Prompt: Print exactly, and only, the lines running from the line containing "Introduces in 1988" through the end of the records below.

Saved entries:
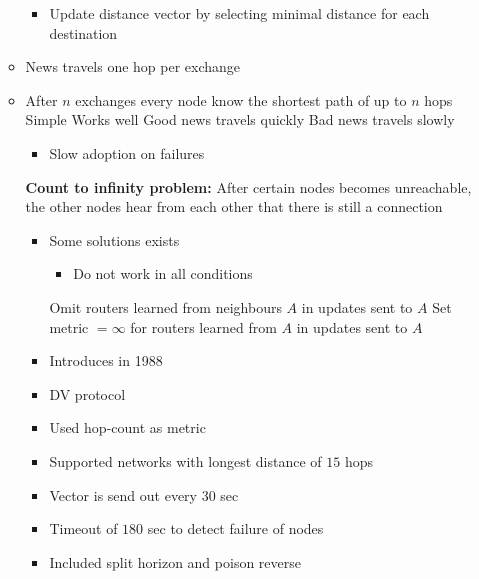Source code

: \begin{itemize}
\begin{itemize}
\begin{itemize}
\begin{itemize}
\begin{itemize}
                                \end{itemize}
                        \end{itemize}
                    \item Update distance vector by selecting minimal distance for each destination
                \end{itemize}
            \item News travels one hop per exchange
            \item After $n$ exchanges every node know the shortest path of up to $n$ hops
            \ipro Simple
            \ipro Works well
            \ipro Good news travels quickly
            \icon Bad news travels slowly
                \begin{itemize}
                    \item Slow adoption on failures
                \end{itemize}
            \icon \textbf{Count to infinity problem:} After certain nodes becomes unreachable, the other nodes hear from each other that there is still a connection
                \begin{itemize}
                    \item Some solutions exists
                        \begin{itemize}
                            \item Do not work in all conditions
                        \end{itemize}
                     Omit routers learned from neighbours $A$ in updates sent to $A$
                     Set metric $=\infty$ for routers learned from $A$ in updates sent to $A$
                \end{itemize}
                \begin{itemize}
                    \item Introduces in 1988
                    \item DV protocol
                    \item Used hop-count as metric
                    \item Supported networks with longest distance of $15$ hops
                    \item Vector is send out every $30$ sec
                    \item Timeout of $180$ sec to detect failure of nodes
                    \item Included split horizon and poison reverse

\end{itemize}
\end{itemize}
\end{itemize}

Reply to the task:
                    \item Introduces in 1988
                    \item DV protocol
                    \item Used hop-count as metric
                    \item Supported networks with longest distance of $15$ hops
                    \item Vector is send out every $30$ sec
                    \item Timeout of $180$ sec to detect failure of nodes
                    \item Included split horizon and poison reverse

\end{itemize}
\end{itemize}
\end{itemize}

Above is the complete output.